Wapenspraak & Drinkgelag - Caorthannachs Wederkeer Şarkı Sözleri
"Vanuit de zee zal ik herrijzen, mijn geslacht zal wederkeren
Uit de zee zal ik verrijzen, dit land wordt weerom van mij
Diegene die mij verjoeg, die is al lang wormaangevreten
Tijd is rijp, 't wachten gedaan, de winterslaap is nu voorbij!"

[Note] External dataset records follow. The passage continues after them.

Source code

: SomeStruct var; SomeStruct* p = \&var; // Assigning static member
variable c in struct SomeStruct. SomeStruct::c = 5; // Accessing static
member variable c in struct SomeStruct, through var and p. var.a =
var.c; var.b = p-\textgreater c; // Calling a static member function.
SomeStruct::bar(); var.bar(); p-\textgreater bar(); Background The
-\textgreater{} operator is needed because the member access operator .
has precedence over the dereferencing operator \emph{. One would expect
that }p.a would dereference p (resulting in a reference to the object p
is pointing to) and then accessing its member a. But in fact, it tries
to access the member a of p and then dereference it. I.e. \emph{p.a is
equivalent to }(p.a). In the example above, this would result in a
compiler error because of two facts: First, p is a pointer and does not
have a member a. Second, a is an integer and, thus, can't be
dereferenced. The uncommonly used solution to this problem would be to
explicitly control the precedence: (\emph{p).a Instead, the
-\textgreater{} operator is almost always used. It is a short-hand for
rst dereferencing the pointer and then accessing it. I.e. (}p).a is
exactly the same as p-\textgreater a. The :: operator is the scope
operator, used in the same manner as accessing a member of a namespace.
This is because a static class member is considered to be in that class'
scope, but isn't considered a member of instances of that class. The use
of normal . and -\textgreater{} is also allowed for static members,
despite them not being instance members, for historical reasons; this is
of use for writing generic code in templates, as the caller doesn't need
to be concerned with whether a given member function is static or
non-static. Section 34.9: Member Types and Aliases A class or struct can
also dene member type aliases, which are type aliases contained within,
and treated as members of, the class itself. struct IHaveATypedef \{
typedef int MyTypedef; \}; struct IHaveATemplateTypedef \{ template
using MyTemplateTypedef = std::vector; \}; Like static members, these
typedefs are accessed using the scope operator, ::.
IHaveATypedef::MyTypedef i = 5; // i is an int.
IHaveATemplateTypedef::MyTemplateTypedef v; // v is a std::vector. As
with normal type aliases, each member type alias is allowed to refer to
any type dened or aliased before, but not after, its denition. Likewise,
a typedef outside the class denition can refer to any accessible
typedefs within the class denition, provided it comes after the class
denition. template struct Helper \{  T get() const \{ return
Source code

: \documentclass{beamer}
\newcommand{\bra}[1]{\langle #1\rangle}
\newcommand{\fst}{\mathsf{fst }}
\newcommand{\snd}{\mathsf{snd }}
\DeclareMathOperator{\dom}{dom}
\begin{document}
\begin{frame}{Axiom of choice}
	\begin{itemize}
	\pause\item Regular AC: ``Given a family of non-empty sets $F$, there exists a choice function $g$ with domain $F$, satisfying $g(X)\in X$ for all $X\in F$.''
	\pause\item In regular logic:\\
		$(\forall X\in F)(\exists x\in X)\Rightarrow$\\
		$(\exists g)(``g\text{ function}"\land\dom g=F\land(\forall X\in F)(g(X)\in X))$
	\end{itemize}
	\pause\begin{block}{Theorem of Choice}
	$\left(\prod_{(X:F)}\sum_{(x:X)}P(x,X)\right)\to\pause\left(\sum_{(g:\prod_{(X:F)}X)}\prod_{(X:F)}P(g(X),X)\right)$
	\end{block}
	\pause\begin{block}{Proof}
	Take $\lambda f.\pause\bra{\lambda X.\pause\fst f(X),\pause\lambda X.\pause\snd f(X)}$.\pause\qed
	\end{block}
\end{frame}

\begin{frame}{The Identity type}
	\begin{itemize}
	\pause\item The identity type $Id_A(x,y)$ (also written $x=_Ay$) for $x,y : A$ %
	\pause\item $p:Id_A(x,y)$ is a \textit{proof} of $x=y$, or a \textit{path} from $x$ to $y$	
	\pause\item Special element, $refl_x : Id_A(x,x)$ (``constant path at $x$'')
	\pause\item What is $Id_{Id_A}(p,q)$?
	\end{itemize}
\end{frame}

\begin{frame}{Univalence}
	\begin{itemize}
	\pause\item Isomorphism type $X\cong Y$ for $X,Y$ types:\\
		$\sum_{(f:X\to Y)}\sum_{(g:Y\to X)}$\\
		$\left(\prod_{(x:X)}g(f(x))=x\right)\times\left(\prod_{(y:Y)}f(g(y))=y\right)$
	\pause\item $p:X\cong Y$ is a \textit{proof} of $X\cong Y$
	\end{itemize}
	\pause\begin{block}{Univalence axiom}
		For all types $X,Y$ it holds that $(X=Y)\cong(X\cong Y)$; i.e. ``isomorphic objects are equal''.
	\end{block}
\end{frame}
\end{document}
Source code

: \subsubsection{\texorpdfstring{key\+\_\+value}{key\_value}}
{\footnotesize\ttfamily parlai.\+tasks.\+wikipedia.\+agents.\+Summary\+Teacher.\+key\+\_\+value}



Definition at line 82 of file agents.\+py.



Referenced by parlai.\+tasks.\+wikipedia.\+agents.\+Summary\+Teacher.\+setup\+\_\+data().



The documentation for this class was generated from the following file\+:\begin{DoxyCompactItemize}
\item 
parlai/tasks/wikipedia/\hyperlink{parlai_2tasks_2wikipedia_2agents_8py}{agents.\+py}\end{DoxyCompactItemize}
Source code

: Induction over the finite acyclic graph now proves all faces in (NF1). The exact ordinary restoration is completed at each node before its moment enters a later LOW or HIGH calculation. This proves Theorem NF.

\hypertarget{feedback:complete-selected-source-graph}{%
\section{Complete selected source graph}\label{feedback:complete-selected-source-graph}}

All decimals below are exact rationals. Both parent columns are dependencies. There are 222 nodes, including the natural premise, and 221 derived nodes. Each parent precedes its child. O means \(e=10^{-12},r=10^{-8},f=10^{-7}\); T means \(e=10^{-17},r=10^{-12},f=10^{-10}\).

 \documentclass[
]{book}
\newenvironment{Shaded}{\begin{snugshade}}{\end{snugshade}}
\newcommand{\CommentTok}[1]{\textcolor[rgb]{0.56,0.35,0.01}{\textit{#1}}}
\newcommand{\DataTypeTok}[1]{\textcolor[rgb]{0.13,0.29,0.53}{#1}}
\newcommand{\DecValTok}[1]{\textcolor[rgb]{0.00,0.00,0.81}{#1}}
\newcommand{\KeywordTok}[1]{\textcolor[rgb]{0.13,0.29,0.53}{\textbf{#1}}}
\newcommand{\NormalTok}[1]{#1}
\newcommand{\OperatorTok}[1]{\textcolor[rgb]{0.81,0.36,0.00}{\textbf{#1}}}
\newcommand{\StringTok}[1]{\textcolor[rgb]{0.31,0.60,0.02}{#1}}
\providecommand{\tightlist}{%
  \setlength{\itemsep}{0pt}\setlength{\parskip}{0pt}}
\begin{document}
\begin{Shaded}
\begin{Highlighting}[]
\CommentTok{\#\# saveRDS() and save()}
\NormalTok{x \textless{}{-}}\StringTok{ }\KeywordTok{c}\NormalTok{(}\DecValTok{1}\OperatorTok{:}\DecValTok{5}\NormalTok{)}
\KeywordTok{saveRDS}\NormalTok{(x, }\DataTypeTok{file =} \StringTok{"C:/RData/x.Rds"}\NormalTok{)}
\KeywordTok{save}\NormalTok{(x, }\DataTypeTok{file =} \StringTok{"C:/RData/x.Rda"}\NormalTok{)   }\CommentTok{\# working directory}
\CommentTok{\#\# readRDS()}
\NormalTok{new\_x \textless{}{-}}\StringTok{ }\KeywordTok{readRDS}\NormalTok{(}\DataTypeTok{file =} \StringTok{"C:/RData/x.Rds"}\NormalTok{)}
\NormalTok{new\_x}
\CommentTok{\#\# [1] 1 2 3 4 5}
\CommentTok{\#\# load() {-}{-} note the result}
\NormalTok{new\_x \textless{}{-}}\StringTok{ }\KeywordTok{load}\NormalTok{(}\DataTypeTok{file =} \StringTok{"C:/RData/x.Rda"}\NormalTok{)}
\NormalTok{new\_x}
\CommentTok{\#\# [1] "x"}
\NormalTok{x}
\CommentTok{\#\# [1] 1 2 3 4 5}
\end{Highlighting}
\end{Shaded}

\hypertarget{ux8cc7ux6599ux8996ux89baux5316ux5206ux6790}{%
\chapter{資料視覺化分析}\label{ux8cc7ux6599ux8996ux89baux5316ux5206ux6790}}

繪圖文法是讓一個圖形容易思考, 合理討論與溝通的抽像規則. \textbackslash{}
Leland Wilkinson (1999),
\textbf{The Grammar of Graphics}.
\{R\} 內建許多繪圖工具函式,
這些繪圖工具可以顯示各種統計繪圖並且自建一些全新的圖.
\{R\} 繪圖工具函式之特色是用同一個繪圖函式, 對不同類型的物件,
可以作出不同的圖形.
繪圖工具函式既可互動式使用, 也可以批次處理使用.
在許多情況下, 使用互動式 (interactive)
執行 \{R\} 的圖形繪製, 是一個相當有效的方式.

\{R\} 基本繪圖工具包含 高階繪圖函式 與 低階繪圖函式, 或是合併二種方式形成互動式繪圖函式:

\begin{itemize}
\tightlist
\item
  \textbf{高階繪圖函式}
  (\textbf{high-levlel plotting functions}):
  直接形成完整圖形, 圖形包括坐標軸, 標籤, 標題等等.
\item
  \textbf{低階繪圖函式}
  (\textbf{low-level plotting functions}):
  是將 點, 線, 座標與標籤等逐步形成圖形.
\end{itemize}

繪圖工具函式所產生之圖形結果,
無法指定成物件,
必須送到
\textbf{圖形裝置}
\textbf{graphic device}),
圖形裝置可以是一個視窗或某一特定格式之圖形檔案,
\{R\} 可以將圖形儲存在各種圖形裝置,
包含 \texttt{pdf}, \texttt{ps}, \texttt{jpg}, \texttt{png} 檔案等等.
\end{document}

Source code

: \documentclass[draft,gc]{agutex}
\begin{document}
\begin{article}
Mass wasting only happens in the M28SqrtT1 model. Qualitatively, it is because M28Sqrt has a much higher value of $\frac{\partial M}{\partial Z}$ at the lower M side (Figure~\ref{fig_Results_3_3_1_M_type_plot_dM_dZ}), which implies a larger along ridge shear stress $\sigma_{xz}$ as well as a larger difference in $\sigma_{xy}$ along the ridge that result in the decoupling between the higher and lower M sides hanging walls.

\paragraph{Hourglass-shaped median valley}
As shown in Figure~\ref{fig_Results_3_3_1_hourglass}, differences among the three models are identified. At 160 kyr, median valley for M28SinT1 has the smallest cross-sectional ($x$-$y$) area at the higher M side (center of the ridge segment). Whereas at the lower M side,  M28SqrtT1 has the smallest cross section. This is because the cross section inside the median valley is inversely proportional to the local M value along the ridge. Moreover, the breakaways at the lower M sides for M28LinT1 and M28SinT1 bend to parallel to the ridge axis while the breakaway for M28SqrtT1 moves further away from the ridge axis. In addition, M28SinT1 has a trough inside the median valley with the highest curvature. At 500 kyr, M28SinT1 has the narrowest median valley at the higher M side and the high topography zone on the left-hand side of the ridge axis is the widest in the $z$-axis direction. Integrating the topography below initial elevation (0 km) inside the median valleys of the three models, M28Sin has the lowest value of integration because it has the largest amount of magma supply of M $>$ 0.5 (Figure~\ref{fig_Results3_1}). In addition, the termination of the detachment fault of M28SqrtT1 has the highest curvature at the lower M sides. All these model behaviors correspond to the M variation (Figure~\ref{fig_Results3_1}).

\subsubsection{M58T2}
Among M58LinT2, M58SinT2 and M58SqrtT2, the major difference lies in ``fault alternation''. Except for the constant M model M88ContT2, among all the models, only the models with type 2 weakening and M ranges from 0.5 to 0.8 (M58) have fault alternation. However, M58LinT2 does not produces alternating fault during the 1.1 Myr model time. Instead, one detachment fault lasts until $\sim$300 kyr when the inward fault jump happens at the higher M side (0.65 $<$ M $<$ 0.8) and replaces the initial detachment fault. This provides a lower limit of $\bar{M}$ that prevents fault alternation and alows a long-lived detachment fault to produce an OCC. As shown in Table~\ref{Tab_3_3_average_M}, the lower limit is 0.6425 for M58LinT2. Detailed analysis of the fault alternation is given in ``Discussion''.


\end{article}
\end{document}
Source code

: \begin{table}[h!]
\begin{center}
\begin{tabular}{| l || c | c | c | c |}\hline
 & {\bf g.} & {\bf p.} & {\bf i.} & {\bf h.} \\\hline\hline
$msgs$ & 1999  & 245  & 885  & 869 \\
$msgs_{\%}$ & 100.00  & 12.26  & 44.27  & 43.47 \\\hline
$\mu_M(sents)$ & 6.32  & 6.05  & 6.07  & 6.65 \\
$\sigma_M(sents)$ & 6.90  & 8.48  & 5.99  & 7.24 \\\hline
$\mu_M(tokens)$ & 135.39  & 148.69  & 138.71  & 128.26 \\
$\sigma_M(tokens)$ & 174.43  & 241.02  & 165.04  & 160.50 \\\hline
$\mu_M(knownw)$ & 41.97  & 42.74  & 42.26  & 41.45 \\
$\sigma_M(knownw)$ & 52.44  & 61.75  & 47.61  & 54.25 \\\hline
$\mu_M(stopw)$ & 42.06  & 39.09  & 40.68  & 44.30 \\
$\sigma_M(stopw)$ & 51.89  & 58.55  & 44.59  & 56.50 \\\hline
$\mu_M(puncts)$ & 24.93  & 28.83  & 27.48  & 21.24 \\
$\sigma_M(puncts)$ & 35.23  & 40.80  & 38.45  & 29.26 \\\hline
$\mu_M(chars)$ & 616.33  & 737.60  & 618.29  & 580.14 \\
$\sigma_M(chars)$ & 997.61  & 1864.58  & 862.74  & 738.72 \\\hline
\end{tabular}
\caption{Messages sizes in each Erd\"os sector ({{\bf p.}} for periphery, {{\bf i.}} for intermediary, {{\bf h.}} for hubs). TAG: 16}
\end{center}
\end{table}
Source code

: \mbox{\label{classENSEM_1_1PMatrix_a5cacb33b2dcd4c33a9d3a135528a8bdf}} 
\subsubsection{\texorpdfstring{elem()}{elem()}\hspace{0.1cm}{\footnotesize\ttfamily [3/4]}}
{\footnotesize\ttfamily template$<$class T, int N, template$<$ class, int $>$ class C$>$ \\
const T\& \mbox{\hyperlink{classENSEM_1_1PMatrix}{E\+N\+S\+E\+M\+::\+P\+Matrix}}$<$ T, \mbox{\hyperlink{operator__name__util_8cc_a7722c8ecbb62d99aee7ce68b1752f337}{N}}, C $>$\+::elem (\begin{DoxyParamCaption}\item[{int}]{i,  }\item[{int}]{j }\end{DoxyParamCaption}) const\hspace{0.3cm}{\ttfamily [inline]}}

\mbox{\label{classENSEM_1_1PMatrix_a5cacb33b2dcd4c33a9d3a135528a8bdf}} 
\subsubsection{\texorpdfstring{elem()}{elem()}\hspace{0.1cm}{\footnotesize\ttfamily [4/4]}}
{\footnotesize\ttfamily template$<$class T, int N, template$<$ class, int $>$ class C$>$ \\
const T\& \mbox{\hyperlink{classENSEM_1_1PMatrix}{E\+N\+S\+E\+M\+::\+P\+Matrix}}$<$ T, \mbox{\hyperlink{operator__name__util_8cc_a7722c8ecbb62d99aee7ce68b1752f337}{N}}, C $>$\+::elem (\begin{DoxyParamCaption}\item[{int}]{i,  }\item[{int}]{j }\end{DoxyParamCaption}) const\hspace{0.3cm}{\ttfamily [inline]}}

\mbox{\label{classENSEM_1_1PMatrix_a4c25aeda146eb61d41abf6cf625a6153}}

Diep in het woud en goed verscholen
Beweegt iets onder het bladertapijt
't Is de grote Ramhoornige Slang
Want ja inderdaad ook voor haar is het tijd
Ze kronkelt en spuwt, de ogen wijd open
Vertrekt op reis want haar meester wacht
De God van het Woud, van wild- en van puurheid
Hij wacht reeds op haar met hernieuwde kracht
De vlakte van Magh-slecht ontwaakt
Er broeit iets in de ondergrond
Twaalf stenen kiemen langzaamaan
De dertiende staat weer waar hij ooit stond
De God'lijke Worm, de Heer van de Heuvel
Is in al zijn glorie weer daar
Onder een stadig wassende maan
Is Crom-Cruaich voor bloedoffers klaar
Wandelend door veld en woud
Vergezeld door eeuwenoude
Meesters van het Land
Een tweede zon is nu gerezen
Lughs wonden zijn genezen
Hij staat op
Caorthannachs wederkeer!
Caorthannachs wederkeer!
Een nieuw tijdperk kondigt zich aan
Het oude zal al snel vergaan
Vals, kreupel en laf!
Caorthannach, bestijg je troon
Crom-Cruaich, eis je loon
In ons Heidenland!
Groene heuvels zullen weer schijnen
Als het Hert al over hen draaft
Bomen, dalen, bossen verschijnen
De waanzin uit het oosten gelaafd
Een ultieme harmonie doordringt
Een land dat zwijgt over de dwaasheid van toen
En de bard die dit verhaal bezingt
Mijmert: "Was dit alles slechts een vals visioen?"